*What the task requires:* Across the listing that follows, work out how many lines carry the string "panelRoot". Provide that number and nothing else.

● ● ● ● ● ● ●

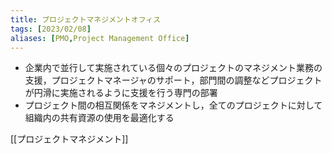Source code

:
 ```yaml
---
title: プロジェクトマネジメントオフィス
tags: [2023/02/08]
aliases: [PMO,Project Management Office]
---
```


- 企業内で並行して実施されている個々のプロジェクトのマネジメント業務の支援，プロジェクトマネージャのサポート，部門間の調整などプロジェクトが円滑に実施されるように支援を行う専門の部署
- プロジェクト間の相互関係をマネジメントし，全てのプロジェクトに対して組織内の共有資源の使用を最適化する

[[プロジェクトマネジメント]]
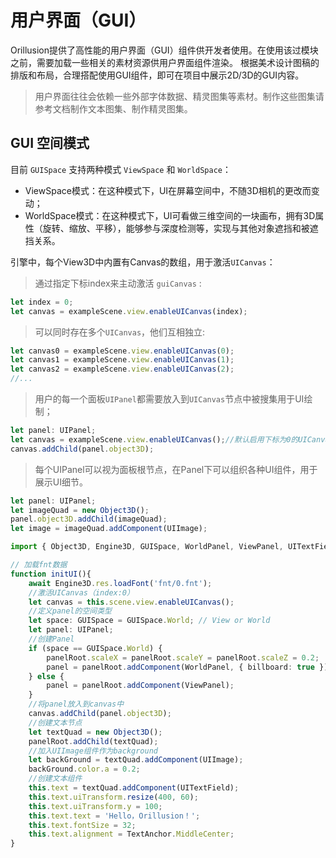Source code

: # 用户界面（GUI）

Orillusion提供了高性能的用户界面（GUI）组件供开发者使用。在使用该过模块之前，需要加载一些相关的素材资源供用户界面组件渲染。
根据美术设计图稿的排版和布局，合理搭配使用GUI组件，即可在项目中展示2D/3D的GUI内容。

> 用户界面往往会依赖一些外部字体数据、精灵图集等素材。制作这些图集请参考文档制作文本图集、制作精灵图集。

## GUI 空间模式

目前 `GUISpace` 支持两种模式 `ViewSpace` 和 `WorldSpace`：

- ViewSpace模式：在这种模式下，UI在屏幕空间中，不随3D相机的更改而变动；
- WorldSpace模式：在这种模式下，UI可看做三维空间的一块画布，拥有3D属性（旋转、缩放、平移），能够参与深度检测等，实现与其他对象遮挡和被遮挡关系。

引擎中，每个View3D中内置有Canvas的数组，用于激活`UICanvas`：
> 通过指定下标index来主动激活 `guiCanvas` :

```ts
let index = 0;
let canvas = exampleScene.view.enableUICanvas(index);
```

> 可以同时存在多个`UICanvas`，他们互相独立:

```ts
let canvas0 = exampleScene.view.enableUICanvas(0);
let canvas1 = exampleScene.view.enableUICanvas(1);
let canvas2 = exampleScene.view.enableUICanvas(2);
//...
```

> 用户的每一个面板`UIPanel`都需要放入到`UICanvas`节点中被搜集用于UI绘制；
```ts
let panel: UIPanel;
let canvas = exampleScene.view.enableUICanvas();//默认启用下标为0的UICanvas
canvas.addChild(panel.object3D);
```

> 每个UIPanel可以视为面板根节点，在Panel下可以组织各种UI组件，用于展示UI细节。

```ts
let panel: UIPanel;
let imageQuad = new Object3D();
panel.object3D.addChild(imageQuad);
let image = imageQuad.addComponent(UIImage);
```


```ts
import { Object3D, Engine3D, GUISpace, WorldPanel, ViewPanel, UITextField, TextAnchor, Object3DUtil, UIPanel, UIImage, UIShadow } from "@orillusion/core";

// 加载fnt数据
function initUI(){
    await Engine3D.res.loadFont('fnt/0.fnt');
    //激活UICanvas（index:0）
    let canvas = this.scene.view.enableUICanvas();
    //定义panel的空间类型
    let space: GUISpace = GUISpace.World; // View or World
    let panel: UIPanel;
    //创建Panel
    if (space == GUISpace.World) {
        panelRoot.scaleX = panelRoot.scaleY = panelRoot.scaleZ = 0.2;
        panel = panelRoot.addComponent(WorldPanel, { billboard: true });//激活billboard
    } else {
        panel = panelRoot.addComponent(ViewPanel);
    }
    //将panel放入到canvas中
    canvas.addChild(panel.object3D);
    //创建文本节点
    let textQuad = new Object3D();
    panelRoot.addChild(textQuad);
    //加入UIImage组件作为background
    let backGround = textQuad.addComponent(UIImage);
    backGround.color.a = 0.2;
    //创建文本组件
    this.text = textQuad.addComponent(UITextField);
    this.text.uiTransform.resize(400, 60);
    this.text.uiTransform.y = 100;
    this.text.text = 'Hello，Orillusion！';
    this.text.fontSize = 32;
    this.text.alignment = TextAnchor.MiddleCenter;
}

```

● ● ● ● ● ● ●

*Answer to this task:* 4